■ Entries provided ■
________

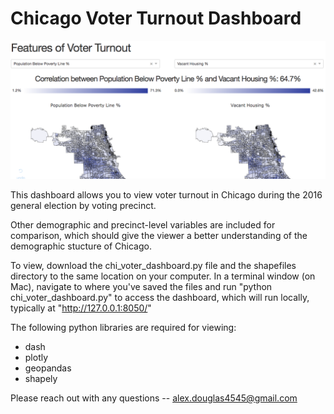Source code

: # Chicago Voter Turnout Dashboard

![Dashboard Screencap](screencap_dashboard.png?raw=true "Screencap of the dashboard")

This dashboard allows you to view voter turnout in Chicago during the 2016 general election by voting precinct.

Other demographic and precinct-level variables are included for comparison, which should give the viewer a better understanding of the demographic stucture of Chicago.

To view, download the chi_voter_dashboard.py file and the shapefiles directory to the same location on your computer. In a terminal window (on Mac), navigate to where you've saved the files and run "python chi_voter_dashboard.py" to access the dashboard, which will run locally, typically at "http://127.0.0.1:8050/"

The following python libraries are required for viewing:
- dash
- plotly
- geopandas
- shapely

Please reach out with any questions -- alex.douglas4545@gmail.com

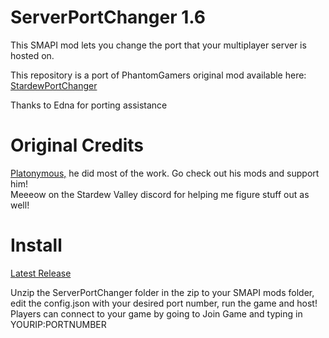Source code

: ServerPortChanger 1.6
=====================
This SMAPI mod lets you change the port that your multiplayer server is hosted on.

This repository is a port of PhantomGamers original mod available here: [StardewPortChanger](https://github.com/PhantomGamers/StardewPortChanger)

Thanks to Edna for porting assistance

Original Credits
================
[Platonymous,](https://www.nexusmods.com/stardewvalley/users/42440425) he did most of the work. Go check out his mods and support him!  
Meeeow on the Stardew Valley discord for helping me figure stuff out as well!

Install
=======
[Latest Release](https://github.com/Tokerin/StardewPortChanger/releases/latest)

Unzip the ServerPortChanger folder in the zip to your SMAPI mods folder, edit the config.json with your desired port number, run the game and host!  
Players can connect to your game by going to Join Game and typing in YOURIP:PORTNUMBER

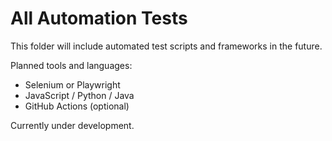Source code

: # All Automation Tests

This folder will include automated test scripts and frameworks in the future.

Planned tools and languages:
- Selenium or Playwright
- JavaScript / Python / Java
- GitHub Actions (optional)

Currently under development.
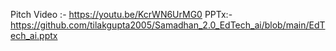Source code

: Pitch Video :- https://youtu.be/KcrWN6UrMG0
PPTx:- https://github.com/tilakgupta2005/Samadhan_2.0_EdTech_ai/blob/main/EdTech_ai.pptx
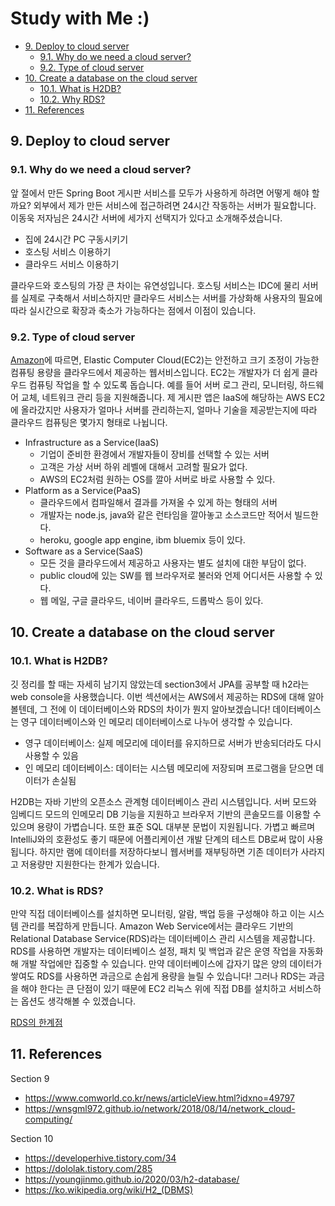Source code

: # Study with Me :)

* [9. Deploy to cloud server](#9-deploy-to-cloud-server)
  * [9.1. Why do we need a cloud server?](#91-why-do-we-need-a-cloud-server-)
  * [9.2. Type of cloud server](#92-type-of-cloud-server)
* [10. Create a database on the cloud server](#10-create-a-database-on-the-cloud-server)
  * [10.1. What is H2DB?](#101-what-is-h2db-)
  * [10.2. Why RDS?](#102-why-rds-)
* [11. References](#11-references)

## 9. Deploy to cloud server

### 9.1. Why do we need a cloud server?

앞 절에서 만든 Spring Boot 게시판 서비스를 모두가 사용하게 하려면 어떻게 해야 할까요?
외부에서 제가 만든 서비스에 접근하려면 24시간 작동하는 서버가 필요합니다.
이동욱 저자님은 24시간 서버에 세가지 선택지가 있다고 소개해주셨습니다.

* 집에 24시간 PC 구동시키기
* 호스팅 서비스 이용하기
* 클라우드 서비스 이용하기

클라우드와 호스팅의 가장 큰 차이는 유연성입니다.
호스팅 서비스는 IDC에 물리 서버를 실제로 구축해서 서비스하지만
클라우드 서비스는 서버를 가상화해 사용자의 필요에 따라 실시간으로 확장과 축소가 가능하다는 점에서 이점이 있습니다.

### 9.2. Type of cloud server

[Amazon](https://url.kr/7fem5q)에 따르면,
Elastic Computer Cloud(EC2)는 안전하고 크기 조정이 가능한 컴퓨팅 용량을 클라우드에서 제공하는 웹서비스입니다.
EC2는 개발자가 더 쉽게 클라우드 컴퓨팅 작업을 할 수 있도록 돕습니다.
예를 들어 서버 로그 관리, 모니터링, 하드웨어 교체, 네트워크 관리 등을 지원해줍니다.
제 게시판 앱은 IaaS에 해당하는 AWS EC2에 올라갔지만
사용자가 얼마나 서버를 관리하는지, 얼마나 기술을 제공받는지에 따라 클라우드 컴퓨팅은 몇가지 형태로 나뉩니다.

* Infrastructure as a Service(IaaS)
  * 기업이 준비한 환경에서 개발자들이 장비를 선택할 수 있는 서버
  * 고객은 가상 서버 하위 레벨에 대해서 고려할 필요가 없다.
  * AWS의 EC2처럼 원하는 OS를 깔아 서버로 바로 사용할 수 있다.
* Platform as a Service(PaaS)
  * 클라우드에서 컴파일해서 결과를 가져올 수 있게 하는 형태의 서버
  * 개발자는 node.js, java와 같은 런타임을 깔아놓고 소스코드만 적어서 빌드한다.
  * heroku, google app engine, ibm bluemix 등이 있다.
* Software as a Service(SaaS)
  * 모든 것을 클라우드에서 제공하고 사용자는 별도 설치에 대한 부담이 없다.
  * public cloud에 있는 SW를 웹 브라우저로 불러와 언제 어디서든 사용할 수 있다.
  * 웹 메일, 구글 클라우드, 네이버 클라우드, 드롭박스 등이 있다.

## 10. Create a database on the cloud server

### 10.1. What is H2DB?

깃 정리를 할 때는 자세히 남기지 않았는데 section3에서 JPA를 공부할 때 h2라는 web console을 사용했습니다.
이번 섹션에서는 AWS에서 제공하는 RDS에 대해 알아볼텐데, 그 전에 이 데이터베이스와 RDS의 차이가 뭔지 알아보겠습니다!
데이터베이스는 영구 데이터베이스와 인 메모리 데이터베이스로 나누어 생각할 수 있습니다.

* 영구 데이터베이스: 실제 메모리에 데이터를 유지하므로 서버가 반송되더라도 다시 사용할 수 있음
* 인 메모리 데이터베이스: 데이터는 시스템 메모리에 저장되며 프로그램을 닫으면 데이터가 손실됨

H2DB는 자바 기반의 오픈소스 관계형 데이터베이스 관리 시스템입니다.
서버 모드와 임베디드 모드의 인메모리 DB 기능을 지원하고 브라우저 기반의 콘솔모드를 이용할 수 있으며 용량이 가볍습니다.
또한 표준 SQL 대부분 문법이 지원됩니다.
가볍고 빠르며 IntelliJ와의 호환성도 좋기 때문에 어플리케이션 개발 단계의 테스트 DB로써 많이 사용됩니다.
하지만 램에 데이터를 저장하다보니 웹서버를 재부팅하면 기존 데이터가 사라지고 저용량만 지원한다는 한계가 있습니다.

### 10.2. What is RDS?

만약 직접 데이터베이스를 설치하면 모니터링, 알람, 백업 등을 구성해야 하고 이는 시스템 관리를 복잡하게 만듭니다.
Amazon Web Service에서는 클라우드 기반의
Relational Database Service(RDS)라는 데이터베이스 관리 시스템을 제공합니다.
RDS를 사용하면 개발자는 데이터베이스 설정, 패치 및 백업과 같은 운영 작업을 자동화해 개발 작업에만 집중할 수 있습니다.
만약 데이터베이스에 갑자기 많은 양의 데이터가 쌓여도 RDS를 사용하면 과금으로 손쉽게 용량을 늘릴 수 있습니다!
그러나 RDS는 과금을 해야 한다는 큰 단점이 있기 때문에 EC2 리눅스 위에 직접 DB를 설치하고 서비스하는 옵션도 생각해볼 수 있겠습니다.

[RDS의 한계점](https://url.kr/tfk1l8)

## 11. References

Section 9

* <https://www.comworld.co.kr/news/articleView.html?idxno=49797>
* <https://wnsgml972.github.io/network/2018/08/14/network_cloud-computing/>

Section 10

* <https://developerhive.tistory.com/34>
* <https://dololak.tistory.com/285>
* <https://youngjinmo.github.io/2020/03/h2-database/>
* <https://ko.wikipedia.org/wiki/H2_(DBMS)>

________

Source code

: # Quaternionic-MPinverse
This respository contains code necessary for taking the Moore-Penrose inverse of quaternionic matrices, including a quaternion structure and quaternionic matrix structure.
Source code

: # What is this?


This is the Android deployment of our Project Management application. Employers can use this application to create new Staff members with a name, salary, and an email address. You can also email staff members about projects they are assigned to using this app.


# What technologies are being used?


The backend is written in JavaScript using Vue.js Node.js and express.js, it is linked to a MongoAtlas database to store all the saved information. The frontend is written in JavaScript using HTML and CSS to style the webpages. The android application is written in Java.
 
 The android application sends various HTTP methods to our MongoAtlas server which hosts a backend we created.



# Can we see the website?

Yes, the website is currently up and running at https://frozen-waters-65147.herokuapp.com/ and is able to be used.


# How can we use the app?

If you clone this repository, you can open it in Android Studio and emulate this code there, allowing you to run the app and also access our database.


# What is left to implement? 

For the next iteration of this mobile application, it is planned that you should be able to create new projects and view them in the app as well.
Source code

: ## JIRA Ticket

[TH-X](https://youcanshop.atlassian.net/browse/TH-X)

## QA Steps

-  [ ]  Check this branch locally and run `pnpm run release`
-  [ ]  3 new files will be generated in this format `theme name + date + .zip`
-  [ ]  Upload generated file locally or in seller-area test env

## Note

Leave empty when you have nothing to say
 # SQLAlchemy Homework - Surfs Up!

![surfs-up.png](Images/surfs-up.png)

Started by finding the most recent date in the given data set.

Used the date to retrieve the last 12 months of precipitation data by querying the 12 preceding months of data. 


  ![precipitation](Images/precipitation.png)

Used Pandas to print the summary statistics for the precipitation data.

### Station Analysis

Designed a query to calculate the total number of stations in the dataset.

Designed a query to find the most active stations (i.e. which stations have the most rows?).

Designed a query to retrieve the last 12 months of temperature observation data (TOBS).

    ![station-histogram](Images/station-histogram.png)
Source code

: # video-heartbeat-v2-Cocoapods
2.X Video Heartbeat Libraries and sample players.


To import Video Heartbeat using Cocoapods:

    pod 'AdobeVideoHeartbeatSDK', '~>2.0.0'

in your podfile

________

■ Work to be completed ■
Please report every line among the entries that includes "Type".

■ Output below ■
  * [9.2. Type of cloud server](#92-type-of-cloud-server)
### 9.2. Type of cloud server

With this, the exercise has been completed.